#### [RECORDS PROVIDED]
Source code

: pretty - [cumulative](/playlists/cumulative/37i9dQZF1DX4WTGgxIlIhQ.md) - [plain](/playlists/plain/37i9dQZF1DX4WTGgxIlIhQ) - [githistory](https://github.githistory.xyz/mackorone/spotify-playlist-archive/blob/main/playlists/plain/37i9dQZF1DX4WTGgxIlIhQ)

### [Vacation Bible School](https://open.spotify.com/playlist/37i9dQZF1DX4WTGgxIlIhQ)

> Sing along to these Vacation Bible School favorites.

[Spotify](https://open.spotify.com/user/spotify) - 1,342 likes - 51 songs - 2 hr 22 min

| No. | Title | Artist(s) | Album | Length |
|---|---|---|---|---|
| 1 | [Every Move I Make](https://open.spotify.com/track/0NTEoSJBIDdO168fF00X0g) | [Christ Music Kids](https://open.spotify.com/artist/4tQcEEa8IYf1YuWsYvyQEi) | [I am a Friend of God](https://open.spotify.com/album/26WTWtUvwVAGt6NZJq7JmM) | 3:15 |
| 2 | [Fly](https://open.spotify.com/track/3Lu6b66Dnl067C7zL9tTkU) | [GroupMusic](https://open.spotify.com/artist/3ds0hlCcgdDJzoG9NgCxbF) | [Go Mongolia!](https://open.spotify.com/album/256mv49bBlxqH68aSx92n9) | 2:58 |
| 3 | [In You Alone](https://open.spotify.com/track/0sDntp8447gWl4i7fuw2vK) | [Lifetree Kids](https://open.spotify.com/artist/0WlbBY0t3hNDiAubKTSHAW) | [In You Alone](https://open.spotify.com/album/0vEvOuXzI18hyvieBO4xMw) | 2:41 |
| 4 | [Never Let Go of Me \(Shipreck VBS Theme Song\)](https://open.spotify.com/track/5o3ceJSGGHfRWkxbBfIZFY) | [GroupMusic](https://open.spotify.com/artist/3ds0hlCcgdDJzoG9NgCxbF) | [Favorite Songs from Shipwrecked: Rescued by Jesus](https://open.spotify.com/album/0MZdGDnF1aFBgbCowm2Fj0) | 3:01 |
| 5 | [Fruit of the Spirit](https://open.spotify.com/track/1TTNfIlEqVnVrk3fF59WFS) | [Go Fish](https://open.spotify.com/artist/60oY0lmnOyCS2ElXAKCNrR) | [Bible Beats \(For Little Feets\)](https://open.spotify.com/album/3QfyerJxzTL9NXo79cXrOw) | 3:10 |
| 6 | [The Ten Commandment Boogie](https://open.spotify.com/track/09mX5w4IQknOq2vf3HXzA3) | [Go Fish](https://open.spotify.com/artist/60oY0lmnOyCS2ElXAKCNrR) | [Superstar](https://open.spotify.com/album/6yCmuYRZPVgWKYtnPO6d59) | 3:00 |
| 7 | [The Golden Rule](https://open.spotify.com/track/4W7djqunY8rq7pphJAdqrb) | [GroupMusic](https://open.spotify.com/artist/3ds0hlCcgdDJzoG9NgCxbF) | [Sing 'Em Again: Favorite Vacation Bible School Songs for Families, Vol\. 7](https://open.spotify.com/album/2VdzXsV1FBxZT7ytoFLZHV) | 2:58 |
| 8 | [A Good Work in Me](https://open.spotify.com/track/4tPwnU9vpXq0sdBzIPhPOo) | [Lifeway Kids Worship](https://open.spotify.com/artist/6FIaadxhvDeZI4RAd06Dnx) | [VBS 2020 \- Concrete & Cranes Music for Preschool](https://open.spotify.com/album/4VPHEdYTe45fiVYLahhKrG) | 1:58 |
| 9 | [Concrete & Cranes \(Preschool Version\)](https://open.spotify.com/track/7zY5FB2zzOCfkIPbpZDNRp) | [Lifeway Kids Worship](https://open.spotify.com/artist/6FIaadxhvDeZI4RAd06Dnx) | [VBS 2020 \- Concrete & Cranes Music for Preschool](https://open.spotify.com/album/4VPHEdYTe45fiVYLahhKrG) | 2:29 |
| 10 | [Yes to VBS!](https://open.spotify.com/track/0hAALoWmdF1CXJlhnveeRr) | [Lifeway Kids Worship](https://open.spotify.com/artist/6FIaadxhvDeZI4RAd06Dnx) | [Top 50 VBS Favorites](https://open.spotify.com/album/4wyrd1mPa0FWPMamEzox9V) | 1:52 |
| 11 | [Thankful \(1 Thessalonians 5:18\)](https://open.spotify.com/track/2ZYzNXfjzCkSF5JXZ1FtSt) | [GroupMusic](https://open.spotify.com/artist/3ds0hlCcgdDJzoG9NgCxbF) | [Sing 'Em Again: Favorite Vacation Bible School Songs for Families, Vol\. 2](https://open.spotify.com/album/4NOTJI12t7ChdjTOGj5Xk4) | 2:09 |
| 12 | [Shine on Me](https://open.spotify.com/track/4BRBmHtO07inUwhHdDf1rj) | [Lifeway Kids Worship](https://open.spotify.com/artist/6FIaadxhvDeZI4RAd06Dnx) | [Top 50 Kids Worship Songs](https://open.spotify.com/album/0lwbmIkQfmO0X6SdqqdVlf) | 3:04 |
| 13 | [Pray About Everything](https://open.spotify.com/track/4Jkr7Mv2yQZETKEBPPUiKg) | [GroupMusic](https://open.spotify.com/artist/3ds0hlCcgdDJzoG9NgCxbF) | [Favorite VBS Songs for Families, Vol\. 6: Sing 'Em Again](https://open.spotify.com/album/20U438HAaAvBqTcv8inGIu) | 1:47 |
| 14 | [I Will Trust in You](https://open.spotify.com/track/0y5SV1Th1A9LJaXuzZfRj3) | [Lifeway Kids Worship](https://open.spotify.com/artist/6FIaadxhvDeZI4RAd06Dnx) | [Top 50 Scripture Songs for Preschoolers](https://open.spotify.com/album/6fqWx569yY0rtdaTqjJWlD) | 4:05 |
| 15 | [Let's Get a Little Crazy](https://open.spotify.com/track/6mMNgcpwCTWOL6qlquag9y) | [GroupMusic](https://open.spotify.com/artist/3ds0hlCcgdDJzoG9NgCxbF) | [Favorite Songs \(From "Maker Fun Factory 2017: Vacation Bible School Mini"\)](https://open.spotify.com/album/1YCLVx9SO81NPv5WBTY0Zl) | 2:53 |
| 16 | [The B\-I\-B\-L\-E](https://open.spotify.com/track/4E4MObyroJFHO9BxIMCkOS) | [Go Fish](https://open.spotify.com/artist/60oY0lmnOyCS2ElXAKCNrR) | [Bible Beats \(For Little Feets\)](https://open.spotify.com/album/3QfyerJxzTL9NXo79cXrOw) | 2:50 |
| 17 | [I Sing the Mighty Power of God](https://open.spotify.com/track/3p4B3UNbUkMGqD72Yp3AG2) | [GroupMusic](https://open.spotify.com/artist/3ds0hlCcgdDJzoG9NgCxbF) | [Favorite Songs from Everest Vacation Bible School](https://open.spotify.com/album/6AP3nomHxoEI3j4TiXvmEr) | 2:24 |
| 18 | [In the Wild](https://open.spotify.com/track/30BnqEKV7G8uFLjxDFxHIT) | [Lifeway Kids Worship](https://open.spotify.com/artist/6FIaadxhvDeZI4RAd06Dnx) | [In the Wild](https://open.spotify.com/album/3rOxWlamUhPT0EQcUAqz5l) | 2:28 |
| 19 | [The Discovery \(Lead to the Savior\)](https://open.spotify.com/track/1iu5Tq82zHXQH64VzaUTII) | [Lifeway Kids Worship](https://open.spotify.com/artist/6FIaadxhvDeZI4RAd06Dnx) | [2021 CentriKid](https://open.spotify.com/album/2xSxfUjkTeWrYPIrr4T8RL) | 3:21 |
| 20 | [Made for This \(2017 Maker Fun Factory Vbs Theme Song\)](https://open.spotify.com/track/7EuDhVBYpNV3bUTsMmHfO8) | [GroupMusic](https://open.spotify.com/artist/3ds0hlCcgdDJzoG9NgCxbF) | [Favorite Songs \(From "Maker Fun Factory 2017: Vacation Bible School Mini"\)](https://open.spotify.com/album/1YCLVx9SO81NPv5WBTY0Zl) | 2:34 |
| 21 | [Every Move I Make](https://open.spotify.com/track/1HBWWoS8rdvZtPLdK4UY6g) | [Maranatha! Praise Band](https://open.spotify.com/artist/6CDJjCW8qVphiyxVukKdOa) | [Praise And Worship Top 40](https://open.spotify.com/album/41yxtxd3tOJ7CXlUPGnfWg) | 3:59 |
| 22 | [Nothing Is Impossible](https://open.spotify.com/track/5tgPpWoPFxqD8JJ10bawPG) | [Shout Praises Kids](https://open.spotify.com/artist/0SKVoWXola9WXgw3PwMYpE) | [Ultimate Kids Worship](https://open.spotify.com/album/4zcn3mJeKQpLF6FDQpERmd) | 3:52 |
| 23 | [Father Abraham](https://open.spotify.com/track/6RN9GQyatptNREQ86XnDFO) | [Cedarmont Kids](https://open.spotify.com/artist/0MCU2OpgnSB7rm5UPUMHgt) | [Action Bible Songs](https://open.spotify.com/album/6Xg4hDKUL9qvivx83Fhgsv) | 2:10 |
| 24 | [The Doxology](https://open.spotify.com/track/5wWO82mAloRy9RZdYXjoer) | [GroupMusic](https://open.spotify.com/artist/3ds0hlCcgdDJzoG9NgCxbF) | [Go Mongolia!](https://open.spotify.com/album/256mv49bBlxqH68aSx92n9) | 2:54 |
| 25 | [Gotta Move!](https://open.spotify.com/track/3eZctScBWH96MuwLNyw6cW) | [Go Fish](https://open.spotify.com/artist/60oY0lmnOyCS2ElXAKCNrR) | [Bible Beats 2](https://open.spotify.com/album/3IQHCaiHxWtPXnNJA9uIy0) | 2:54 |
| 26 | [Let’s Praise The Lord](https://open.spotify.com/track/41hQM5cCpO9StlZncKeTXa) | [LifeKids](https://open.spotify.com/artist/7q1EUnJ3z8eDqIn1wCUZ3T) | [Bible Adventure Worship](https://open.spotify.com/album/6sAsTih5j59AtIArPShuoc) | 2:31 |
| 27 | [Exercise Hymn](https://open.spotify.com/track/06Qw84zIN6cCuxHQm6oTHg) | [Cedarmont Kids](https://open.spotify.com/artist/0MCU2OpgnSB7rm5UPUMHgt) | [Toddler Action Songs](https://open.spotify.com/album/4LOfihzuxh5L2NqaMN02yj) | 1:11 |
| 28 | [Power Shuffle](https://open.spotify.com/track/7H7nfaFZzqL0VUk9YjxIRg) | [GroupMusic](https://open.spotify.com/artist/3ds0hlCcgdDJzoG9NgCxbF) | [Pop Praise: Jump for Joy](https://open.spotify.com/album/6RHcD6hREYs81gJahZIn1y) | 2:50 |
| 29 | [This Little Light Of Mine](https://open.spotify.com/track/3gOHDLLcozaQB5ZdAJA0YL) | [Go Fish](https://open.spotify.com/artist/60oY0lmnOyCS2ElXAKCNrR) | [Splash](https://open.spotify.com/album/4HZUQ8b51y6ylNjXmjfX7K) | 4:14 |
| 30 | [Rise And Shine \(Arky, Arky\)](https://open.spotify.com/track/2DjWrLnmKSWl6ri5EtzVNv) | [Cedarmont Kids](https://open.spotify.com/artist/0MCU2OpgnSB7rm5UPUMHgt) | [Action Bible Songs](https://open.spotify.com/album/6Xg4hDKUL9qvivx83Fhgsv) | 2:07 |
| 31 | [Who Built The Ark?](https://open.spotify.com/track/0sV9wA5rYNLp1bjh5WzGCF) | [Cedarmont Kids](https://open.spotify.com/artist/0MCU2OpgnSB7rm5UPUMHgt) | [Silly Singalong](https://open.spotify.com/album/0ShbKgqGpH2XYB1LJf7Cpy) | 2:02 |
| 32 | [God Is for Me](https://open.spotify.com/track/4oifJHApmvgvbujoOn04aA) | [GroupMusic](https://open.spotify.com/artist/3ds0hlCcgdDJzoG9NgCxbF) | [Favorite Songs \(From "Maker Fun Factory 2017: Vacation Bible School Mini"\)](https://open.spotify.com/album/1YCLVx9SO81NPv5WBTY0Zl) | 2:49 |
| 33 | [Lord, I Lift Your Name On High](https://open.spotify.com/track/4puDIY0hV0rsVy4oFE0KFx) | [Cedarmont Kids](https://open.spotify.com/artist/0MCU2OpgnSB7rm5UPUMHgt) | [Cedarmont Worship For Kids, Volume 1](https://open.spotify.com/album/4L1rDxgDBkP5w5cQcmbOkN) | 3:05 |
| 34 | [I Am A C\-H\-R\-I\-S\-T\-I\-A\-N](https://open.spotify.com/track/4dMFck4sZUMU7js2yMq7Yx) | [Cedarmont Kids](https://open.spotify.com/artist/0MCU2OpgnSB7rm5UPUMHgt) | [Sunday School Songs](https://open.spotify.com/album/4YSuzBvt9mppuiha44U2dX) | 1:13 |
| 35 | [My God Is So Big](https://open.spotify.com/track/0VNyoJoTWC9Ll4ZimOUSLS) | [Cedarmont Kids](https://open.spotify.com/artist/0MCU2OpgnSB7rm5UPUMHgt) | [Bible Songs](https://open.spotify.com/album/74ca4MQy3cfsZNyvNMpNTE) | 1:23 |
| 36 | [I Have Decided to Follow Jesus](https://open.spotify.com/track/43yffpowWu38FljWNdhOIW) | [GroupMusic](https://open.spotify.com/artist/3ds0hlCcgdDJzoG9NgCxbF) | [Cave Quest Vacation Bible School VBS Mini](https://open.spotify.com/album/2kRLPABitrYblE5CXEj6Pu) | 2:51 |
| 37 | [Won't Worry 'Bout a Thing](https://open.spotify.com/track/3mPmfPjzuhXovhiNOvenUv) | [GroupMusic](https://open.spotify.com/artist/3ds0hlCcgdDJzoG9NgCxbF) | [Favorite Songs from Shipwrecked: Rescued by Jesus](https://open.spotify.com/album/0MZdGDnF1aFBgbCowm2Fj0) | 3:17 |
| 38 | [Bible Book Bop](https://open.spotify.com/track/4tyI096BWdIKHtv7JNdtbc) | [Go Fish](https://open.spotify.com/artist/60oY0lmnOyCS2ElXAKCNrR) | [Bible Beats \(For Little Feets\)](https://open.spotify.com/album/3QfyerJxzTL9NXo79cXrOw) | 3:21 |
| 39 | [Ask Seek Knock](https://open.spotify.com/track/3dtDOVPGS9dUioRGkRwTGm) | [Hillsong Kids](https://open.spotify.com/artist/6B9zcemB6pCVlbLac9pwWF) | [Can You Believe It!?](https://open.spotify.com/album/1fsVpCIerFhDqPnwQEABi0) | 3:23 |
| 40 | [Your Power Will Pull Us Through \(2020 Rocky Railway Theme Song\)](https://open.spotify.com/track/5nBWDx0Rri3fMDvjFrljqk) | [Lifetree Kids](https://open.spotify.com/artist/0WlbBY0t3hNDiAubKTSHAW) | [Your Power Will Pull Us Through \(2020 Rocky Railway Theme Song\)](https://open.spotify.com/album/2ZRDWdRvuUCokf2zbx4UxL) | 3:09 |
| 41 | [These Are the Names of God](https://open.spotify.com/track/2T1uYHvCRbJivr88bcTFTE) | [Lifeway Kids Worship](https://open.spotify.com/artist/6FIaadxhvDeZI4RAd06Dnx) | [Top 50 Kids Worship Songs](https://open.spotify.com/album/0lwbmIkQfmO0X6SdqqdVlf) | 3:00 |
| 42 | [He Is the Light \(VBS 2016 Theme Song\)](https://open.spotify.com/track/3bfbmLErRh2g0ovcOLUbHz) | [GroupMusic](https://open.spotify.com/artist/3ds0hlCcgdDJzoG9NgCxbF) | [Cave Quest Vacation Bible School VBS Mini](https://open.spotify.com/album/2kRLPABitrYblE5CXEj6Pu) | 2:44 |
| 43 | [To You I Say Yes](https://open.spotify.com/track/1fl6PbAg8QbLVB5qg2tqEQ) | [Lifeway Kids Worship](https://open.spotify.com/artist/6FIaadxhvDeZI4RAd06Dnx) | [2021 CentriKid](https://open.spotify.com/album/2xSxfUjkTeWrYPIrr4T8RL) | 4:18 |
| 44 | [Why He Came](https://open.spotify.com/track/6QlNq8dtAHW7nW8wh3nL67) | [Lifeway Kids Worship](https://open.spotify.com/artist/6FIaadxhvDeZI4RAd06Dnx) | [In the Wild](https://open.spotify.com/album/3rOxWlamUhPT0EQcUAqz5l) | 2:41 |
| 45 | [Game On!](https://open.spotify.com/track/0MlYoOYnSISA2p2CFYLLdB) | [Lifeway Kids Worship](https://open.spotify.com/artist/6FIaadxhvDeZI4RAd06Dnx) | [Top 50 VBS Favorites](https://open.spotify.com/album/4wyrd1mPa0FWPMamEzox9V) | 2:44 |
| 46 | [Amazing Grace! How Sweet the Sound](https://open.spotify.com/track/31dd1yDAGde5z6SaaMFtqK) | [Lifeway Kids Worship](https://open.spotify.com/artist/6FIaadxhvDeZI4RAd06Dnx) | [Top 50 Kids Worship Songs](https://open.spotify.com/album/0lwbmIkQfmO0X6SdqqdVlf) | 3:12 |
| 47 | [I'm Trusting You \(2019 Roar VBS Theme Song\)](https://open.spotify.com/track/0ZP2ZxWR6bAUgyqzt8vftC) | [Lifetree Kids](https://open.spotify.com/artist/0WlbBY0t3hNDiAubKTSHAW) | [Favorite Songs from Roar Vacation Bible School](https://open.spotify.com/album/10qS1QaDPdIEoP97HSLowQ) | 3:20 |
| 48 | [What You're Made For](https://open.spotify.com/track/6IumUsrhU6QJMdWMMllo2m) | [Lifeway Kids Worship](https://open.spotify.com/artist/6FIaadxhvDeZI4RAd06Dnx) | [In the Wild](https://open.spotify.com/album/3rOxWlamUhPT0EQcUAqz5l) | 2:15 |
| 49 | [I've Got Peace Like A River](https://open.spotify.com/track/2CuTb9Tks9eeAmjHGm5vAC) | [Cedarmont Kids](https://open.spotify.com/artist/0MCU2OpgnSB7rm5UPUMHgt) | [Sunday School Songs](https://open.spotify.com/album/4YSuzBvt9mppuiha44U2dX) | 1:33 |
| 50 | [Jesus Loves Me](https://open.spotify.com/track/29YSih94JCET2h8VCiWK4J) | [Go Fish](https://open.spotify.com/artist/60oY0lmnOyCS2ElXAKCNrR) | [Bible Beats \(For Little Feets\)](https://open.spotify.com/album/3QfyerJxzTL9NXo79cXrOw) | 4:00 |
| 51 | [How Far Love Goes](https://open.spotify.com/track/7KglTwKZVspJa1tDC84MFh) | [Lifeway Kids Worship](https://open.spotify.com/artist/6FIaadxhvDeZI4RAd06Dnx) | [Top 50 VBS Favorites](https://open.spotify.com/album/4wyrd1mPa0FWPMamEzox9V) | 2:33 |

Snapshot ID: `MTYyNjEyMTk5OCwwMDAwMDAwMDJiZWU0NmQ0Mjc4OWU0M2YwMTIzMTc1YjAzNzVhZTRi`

#### [WHAT TO WORK ON]
In the listing above, locate the line containing "27 | [Exercise" and the line containing "[Who Built The". Transcribe those two lines and everything between them, exactly as written.

#### [RESPONSE AREA]
| 27 | [Exercise Hymn](https://open.spotify.com/track/06Qw84zIN6cCuxHQm6oTHg) | [Cedarmont Kids](https://open.spotify.com/artist/0MCU2OpgnSB7rm5UPUMHgt) | [Toddler Action Songs](https://open.spotify.com/album/4LOfihzuxh5L2NqaMN02yj) | 1:11 |
| 28 | [Power Shuffle](https://open.spotify.com/track/7H7nfaFZzqL0VUk9YjxIRg) | [GroupMusic](https://open.spotify.com/artist/3ds0hlCcgdDJzoG9NgCxbF) | [Pop Praise: Jump for Joy](https://open.spotify.com/album/6RHcD6hREYs81gJahZIn1y) | 2:50 |
| 29 | [This Little Light Of Mine](https://open.spotify.com/track/3gOHDLLcozaQB5ZdAJA0YL) | [Go Fish](https://open.spotify.com/artist/60oY0lmnOyCS2ElXAKCNrR) | [Splash](https://open.spotify.com/album/4HZUQ8b51y6ylNjXmjfX7K) | 4:14 |
| 30 | [Rise And Shine \(Arky, Arky\)](https://open.spotify.com/track/2DjWrLnmKSWl6ri5EtzVNv) | [Cedarmont Kids](https://open.spotify.com/artist/0MCU2OpgnSB7rm5UPUMHgt) | [Action Bible Songs](https://open.spotify.com/album/6Xg4hDKUL9qvivx83Fhgsv) | 2:07 |
| 31 | [Who Built The Ark?](https://open.spotify.com/track/0sV9wA5rYNLp1bjh5WzGCF) | [Cedarmont Kids](https://open.spotify.com/artist/0MCU2OpgnSB7rm5UPUMHgt) | [Silly Singalong](https://open.spotify.com/album/0ShbKgqGpH2XYB1LJf7Cpy) | 2:02 |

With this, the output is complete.